His friend had problems -- and big ones. There was an ongoing dispute with local authorities, he explained, a wrangle that had stalled his plans to begin work on a housing project in which he had invested a wealth of time and money. Try as he might, the neighbor lamented, he just couldn't get officials to see things his way.
Camp, who counts "farm-boy common sense" among his greatest blessings, offered a few off-the-cuff suggestions. Perhaps, at the next round of negotiations, his friend might like to try this approach -- and if that didn't work, well, here's another idea.
The friend took the advice, and as Camp still notes with satisfaction, won permission to begin work pretty much on the terms he had been seeking all along. "You know," his buddy told him later, "we ought to start a study group here amongst three or four of my buddies who own businesses." Camp didn't realize it, but that remark opened both a new chapter in his life and new career.

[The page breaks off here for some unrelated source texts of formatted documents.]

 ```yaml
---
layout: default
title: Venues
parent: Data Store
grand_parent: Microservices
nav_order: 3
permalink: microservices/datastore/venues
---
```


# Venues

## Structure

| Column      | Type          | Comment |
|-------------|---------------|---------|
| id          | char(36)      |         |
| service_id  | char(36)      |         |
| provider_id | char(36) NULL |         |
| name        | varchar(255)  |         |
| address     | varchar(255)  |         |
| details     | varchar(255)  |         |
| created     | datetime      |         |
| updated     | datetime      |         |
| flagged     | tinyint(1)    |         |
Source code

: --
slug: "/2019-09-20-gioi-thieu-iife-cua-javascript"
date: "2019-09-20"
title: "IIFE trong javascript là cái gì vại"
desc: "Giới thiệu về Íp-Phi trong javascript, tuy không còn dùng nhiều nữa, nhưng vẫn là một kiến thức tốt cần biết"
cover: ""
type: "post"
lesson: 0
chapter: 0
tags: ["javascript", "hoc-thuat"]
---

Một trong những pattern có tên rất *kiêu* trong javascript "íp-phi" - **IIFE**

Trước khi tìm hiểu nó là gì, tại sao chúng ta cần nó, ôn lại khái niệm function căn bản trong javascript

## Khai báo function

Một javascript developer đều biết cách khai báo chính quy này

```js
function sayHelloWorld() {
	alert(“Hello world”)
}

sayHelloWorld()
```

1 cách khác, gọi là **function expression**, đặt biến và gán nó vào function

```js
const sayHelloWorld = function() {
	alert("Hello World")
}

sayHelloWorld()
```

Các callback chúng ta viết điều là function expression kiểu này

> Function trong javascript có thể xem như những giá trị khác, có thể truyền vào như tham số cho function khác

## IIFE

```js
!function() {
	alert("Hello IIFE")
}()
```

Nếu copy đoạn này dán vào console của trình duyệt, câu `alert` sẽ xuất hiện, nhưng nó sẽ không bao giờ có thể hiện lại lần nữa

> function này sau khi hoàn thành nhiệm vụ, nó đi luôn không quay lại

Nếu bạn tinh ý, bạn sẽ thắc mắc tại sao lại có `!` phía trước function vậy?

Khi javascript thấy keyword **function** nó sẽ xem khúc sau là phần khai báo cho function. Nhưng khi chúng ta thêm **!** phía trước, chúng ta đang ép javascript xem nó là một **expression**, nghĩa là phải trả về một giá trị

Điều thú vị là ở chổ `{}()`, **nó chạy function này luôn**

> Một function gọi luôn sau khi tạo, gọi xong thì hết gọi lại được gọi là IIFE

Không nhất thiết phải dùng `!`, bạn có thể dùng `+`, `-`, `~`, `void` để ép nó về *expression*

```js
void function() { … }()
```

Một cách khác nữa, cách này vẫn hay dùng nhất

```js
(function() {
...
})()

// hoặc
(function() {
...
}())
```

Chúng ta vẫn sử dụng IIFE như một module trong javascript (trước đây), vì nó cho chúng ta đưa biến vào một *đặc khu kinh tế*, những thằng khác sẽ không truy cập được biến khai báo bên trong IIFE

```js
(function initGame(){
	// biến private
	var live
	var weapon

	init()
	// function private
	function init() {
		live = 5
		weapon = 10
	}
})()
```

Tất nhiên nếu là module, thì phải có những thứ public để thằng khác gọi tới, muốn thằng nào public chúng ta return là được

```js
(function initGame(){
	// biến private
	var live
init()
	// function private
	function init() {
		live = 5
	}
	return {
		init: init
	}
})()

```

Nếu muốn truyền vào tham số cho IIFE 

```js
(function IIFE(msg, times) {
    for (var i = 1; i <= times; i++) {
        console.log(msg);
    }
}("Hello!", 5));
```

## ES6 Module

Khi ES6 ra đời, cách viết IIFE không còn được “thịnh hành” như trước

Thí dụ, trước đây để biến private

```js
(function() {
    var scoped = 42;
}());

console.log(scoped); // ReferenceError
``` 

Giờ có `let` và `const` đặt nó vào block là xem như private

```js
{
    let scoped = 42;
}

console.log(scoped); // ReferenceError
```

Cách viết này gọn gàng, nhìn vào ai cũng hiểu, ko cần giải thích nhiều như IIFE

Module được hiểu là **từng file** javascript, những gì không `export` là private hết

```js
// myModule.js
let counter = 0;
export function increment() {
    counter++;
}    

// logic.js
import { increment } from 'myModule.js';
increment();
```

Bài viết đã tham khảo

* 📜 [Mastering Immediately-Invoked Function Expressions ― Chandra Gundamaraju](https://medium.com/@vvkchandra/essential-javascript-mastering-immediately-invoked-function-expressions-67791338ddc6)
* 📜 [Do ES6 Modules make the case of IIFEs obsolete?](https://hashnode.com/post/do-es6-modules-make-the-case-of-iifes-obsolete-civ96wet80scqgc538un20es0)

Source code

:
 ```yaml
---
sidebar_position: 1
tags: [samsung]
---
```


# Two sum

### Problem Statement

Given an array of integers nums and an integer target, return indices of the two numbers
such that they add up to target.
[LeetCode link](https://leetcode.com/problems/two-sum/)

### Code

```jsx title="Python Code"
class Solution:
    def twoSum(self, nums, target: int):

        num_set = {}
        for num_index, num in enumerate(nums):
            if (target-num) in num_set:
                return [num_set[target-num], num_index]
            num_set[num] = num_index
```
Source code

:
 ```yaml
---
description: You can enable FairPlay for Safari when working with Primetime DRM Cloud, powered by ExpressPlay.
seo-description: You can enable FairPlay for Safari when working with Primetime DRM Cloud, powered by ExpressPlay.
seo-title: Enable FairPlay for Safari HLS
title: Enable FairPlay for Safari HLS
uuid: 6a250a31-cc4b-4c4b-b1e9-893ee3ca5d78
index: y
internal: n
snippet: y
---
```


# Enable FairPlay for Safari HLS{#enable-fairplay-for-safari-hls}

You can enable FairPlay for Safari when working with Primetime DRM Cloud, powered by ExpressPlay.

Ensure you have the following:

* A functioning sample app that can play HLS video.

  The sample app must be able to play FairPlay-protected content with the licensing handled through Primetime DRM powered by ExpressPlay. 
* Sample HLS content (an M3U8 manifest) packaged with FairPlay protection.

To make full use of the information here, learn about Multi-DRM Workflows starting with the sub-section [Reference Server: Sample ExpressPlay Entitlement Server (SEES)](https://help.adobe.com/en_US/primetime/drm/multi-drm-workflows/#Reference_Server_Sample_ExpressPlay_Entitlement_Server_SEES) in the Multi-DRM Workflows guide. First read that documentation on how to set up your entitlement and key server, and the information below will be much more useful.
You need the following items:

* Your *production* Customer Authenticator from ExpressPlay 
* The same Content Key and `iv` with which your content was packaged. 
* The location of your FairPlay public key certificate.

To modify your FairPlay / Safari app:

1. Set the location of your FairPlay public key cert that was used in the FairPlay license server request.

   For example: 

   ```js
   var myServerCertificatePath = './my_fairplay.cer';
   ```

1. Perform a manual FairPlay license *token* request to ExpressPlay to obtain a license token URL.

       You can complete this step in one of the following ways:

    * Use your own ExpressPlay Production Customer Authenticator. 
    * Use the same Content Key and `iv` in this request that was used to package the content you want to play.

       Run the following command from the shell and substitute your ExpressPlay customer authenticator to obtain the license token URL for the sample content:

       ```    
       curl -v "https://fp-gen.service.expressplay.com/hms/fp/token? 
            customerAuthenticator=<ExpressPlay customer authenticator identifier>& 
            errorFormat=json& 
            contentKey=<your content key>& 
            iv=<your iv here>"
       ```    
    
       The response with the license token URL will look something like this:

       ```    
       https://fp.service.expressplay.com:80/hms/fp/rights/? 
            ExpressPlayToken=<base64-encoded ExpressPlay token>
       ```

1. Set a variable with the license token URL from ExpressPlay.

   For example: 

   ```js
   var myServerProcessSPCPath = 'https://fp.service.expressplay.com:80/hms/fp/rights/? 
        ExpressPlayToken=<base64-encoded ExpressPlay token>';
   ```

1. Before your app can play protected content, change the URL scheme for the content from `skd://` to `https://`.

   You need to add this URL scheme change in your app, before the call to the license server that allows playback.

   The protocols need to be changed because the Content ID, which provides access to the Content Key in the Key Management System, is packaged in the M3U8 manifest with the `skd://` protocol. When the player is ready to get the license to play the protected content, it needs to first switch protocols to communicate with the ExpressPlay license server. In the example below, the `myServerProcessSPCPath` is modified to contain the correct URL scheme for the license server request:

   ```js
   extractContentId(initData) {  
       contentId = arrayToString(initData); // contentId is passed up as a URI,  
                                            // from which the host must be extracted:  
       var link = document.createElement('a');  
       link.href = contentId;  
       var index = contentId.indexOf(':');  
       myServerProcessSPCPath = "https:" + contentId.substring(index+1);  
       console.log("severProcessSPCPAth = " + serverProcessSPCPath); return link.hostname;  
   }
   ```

Today, he coaches students -- including many from some of Corporate America's biggest names -- in the art of negotiating. What makes him stand out from the pack is a vehement belief that "win/win negotiations" -- the school of thought that sees compromise as the key to success -- is dangerous nonsense. Camp, 57, whose book Start With No (Crown, $22.95) lays out the approach, recently explained his "contrarian" approach to BusinessWeek Online's Roger Franklin. Edited excerpts of their conversation follow:
A: You're a great critic of the so-called win/win school of negotiating. What's wrong with that concept? Why shouldn't two parties sit down, settle their issues, and each emerge a winner? Q: I reject it absolutely. To understand what's wrong with that concept, look back to the start of the last century and think about the rise of the labor movement and how that led to laws being passed that required collective bargaining, that required compromise, and legislated compulsory give and take.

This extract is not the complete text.